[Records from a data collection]

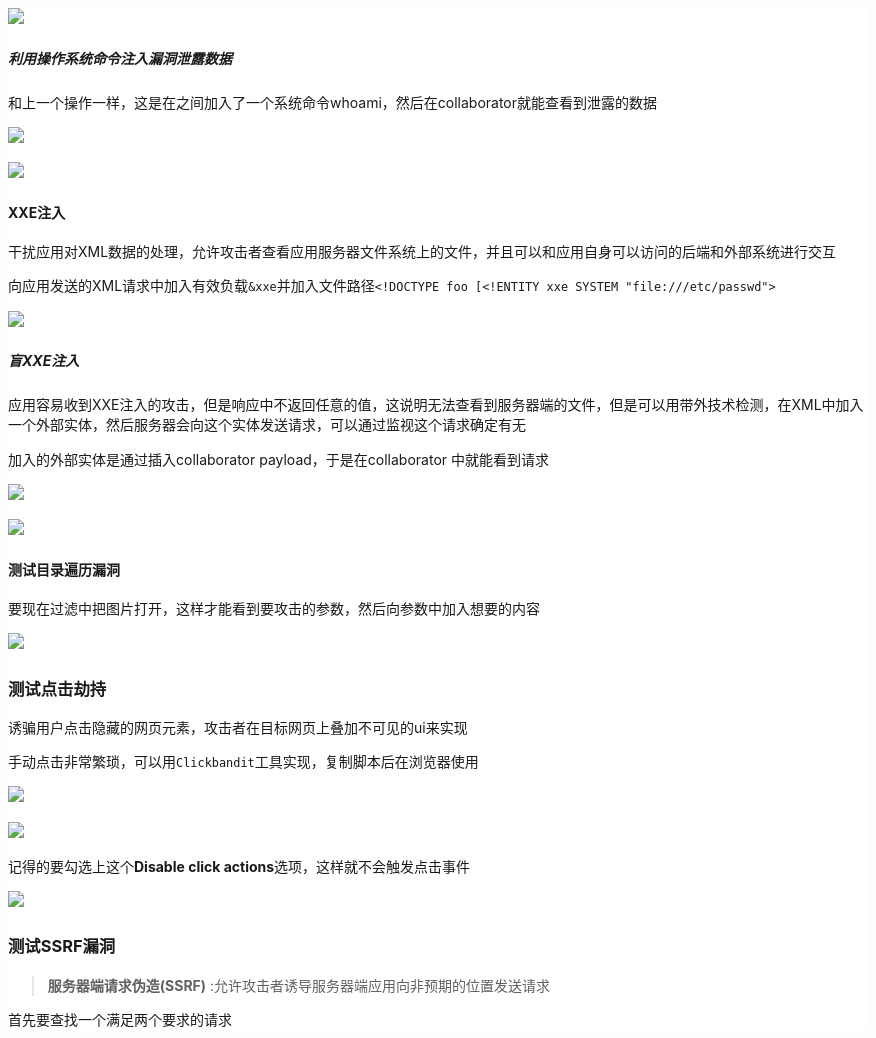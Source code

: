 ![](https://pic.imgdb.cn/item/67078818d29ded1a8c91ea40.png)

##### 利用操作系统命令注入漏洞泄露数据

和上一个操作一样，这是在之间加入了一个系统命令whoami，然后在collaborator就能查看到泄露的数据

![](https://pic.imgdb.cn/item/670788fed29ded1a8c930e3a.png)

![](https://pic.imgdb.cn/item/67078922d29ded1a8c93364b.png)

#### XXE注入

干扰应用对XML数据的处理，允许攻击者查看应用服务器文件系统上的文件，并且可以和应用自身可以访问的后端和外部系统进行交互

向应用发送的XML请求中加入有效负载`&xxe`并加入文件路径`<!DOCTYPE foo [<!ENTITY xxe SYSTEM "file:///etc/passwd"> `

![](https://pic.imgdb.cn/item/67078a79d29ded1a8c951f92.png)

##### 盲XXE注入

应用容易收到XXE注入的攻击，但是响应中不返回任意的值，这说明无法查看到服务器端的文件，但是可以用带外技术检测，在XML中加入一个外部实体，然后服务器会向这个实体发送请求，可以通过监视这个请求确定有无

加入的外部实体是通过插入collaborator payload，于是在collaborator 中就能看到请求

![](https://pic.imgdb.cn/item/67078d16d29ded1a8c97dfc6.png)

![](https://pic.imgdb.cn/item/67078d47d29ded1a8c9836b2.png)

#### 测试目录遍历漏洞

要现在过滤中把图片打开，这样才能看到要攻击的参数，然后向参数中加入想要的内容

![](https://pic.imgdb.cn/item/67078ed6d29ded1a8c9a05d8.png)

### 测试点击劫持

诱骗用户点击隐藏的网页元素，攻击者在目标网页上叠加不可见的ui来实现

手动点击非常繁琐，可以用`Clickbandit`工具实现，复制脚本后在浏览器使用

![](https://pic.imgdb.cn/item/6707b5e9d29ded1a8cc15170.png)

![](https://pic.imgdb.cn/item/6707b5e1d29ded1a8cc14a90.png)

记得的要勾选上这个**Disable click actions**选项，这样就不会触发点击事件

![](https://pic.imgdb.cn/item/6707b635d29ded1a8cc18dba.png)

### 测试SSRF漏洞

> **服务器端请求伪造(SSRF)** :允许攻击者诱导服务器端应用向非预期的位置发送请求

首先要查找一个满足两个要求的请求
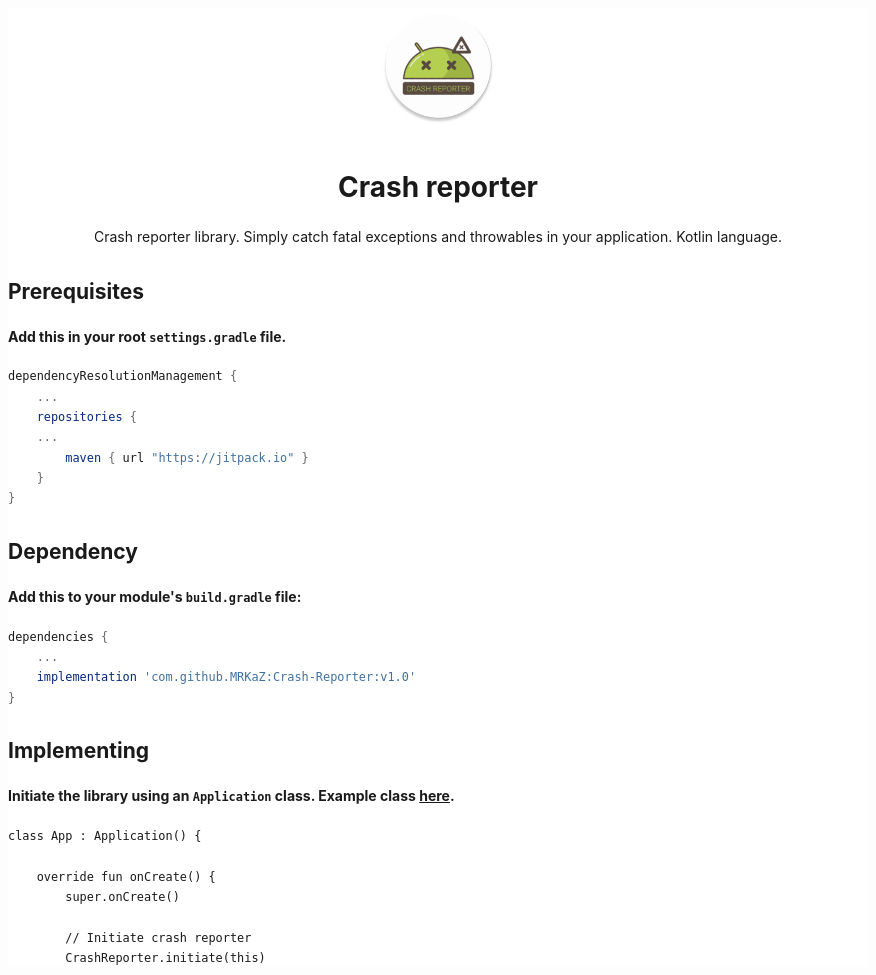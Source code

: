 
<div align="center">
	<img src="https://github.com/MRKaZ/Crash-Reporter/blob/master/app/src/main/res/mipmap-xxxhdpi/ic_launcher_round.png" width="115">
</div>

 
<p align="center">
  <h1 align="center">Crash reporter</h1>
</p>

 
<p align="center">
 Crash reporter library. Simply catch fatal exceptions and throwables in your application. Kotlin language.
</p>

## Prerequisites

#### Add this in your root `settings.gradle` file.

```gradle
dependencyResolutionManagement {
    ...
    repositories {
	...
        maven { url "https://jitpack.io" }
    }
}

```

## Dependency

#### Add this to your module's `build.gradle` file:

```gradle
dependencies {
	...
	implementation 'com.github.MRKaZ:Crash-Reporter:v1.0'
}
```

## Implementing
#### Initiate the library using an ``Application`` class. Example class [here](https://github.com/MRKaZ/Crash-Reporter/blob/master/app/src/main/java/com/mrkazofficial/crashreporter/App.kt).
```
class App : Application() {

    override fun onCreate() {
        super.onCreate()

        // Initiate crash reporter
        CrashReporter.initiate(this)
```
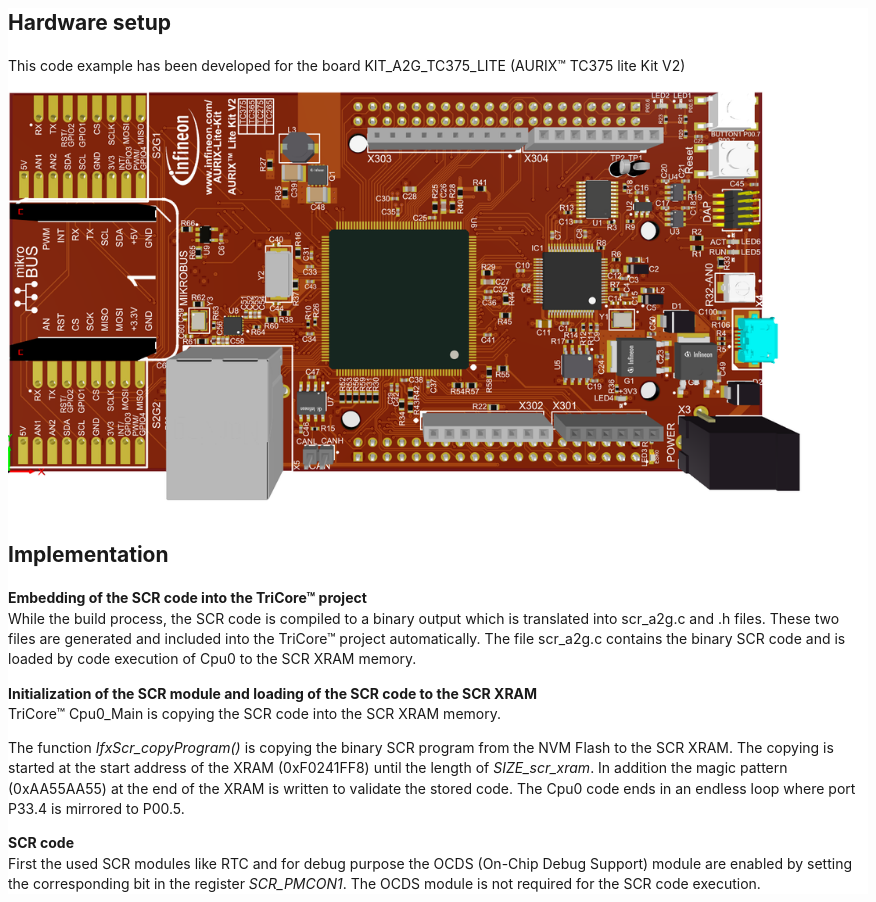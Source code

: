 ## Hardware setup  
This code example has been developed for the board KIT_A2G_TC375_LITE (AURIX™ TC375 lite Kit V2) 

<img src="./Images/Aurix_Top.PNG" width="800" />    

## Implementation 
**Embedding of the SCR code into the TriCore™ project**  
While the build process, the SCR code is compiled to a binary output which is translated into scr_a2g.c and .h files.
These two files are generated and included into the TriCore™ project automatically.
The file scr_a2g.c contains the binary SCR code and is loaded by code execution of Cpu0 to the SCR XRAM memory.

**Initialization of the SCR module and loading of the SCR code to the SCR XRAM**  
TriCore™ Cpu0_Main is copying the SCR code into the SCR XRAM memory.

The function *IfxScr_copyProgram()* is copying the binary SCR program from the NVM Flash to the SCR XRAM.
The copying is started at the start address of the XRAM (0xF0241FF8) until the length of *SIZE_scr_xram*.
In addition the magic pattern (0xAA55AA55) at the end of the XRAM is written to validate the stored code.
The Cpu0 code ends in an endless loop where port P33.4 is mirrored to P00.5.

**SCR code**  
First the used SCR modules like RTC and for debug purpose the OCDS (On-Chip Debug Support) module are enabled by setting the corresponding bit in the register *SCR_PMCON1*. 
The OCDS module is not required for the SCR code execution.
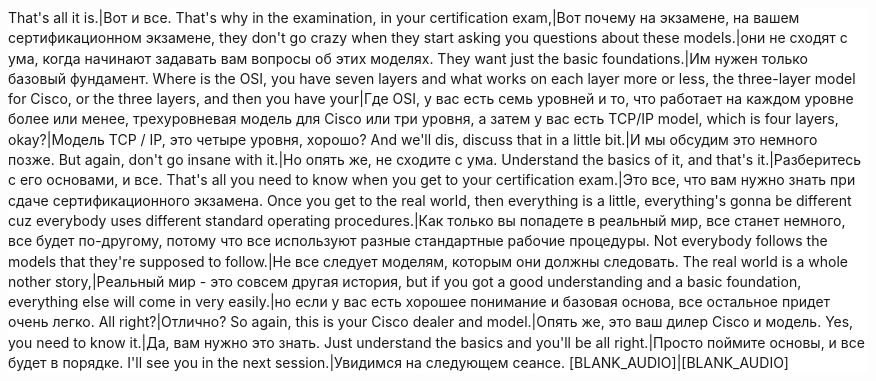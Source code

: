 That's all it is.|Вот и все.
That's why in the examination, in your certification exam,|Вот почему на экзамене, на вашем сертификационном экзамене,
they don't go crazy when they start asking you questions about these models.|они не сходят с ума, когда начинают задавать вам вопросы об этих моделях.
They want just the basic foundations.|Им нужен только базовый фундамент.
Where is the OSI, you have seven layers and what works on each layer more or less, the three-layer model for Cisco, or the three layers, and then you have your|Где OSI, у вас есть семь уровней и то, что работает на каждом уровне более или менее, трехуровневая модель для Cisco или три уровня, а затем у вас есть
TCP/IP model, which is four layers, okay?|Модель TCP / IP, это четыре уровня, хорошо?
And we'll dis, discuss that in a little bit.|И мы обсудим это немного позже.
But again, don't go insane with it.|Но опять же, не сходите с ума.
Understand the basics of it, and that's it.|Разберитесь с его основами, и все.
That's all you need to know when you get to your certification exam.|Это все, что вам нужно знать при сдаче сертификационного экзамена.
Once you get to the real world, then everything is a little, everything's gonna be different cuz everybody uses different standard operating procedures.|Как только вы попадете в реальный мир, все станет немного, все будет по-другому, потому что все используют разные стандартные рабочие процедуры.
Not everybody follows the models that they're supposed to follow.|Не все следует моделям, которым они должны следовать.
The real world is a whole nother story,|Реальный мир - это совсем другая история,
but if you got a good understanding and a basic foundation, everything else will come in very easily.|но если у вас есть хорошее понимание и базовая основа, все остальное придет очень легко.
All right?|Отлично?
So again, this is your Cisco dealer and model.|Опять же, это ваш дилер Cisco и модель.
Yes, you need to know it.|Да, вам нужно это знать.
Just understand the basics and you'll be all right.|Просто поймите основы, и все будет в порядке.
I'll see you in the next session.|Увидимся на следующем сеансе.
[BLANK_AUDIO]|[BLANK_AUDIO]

[Brief]: Omit the pictures, then give every record back exactly as it stands.

[Written answer]:
Source code

: ![](https://pic.imgdb.cn/item/67078818d29ded1a8c91ea40.png)

##### 利用操作系统命令注入漏洞泄露数据

和上一个操作一样，这是在之间加入了一个系统命令whoami，然后在collaborator就能查看到泄露的数据

![](https://pic.imgdb.cn/item/670788fed29ded1a8c930e3a.png)

![](https://pic.imgdb.cn/item/67078922d29ded1a8c93364b.png)

#### XXE注入

干扰应用对XML数据的处理，允许攻击者查看应用服务器文件系统上的文件，并且可以和应用自身可以访问的后端和外部系统进行交互

向应用发送的XML请求中加入有效负载`&xxe`并加入文件路径`<!DOCTYPE foo [<!ENTITY xxe SYSTEM "file:///etc/passwd"> `

![](https://pic.imgdb.cn/item/67078a79d29ded1a8c951f92.png)

##### 盲XXE注入

应用容易收到XXE注入的攻击，但是响应中不返回任意的值，这说明无法查看到服务器端的文件，但是可以用带外技术检测，在XML中加入一个外部实体，然后服务器会向这个实体发送请求，可以通过监视这个请求确定有无

加入的外部实体是通过插入collaborator payload，于是在collaborator 中就能看到请求

![](https://pic.imgdb.cn/item/67078d16d29ded1a8c97dfc6.png)

![](https://pic.imgdb.cn/item/67078d47d29ded1a8c9836b2.png)

#### 测试目录遍历漏洞

要现在过滤中把图片打开，这样才能看到要攻击的参数，然后向参数中加入想要的内容

![](https://pic.imgdb.cn/item/67078ed6d29ded1a8c9a05d8.png)

### 测试点击劫持

诱骗用户点击隐藏的网页元素，攻击者在目标网页上叠加不可见的ui来实现

手动点击非常繁琐，可以用`Clickbandit`工具实现，复制脚本后在浏览器使用

![](https://pic.imgdb.cn/item/6707b5e9d29ded1a8cc15170.png)

![](https://pic.imgdb.cn/item/6707b5e1d29ded1a8cc14a90.png)

记得的要勾选上这个**Disable click actions**选项，这样就不会触发点击事件

![](https://pic.imgdb.cn/item/6707b635d29ded1a8cc18dba.png)

### 测试SSRF漏洞

> **服务器端请求伪造(SSRF)** :允许攻击者诱导服务器端应用向非预期的位置发送请求

首先要查找一个满足两个要求的请求
Source code

: 
<div align="center">
	<img src="https://github.com/MRKaZ/Crash-Reporter/blob/master/app/src/main/res/mipmap-xxxhdpi/ic_launcher_round.png" width="115">
</div>

 
<p align="center">
  <h1 align="center">Crash reporter</h1>
</p>

 
<p align="center">
 Crash reporter library. Simply catch fatal exceptions and throwables in your application. Kotlin language.
</p>

## Prerequisites

#### Add this in your root `settings.gradle` file.

```gradle
dependencyResolutionManagement {
    ...
    repositories {
	...
        maven { url "https://jitpack.io" }
    }
}

```

## Dependency

#### Add this to your module's `build.gradle` file:

```gradle
dependencies {
	...
	implementation 'com.github.MRKaZ:Crash-Reporter:v1.0'
}
```

## Implementing
#### Initiate the library using an ``Application`` class. Example class [here](https://github.com/MRKaZ/Crash-Reporter/blob/master/app/src/main/java/com/mrkazofficial/crashreporter/App.kt).
```
class App : Application() {

    override fun onCreate() {
        super.onCreate()

        // Initiate crash reporter
        CrashReporter.initiate(this)
```
Source code

: ## Hardware setup  
This code example has been developed for the board KIT_A2G_TC375_LITE (AURIX™ TC375 lite Kit V2) 

<img src="./Images/Aurix_Top.PNG" width="800" />    

## Implementation 
**Embedding of the SCR code into the TriCore™ project**  
While the build process, the SCR code is compiled to a binary output which is translated into scr_a2g.c and .h files.
These two files are generated and included into the TriCore™ project automatically.
The file scr_a2g.c contains the binary SCR code and is loaded by code execution of Cpu0 to the SCR XRAM memory.

**Initialization of the SCR module and loading of the SCR code to the SCR XRAM**  
TriCore™ Cpu0_Main is copying the SCR code into the SCR XRAM memory.

The function *IfxScr_copyProgram()* is copying the binary SCR program from the NVM Flash to the SCR XRAM.
The copying is started at the start address of the XRAM (0xF0241FF8) until the length of *SIZE_scr_xram*.
In addition the magic pattern (0xAA55AA55) at the end of the XRAM is written to validate the stored code.
The Cpu0 code ends in an endless loop where port P33.4 is mirrored to P00.5.

**SCR code**  
First the used SCR modules like RTC and for debug purpose the OCDS (On-Chip Debug Support) module are enabled by setting the corresponding bit in the register *SCR_PMCON1*. 
The OCDS module is not required for the SCR code execution.
Source code

: That's all it is.|Вот и все.
That's why in the examination, in your certification exam,|Вот почему на экзамене, на вашем сертификационном экзамене,
they don't go crazy when they start asking you questions about these models.|они не сходят с ума, когда начинают задавать вам вопросы об этих моделях.
They want just the basic foundations.|Им нужен только базовый фундамент.
Where is the OSI, you have seven layers and what works on each layer more or less, the three-layer model for Cisco, or the three layers, and then you have your|Где OSI, у вас есть семь уровней и то, что работает на каждом уровне более или менее, трехуровневая модель для Cisco или три уровня, а затем у вас есть
TCP/IP model, which is four layers, okay?|Модель TCP / IP, это четыре уровня, хорошо?
And we'll dis, discuss that in a little bit.|И мы обсудим это немного позже.
But again, don't go insane with it.|Но опять же, не сходите с ума.
Understand the basics of it, and that's it.|Разберитесь с его основами, и все.
That's all you need to know when you get to your certification exam.|Это все, что вам нужно знать при сдаче сертификационного экзамена.
Once you get to the real world, then everything is a little, everything's gonna be different cuz everybody uses different standard operating procedures.|Как только вы попадете в реальный мир, все станет немного, все будет по-другому, потому что все используют разные стандартные рабочие процедуры.
Not everybody follows the models that they're supposed to follow.|Не все следует моделям, которым они должны следовать.
The real world is a whole nother story,|Реальный мир - это совсем другая история,
but if you got a good understanding and a basic foundation, everything else will come in very easily.|но если у вас есть хорошее понимание и базовая основа, все остальное придет очень легко.
All right?|Отлично?
So again, this is your Cisco dealer and model.|Опять же, это ваш дилер Cisco и модель.
Yes, you need to know it.|Да, вам нужно это знать.
Just understand the basics and you'll be all right.|Просто поймите основы, и все будет в порядке.
I'll see you in the next session.|Увидимся на следующем сеансе.
[BLANK_AUDIO]|[BLANK_AUDIO]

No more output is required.